(Data excerpts)
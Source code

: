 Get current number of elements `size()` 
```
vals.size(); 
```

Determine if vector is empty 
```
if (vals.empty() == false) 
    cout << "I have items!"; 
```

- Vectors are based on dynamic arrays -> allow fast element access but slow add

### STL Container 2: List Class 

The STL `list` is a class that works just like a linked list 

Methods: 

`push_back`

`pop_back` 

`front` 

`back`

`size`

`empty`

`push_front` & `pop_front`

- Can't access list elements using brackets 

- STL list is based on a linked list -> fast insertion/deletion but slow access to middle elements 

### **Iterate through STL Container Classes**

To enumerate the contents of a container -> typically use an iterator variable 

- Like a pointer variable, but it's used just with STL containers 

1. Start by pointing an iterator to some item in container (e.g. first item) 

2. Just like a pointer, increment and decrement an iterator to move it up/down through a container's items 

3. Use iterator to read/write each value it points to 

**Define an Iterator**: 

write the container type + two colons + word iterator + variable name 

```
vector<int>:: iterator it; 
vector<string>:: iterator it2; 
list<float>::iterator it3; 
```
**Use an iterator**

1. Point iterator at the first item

(What is being asked) Nothing but the lines from the beginning of the records through the line with "### STL Container 2: List Class" should appear, each printed exactly.

(Response below)
Source code

: Get current number of elements `size()` 
```
vals.size(); 
```

Determine if vector is empty 
```
if (vals.empty() == false) 
    cout << "I have items!"; 
```

- Vectors are based on dynamic arrays -> allow fast element access but slow add

### STL Container 2: List Class 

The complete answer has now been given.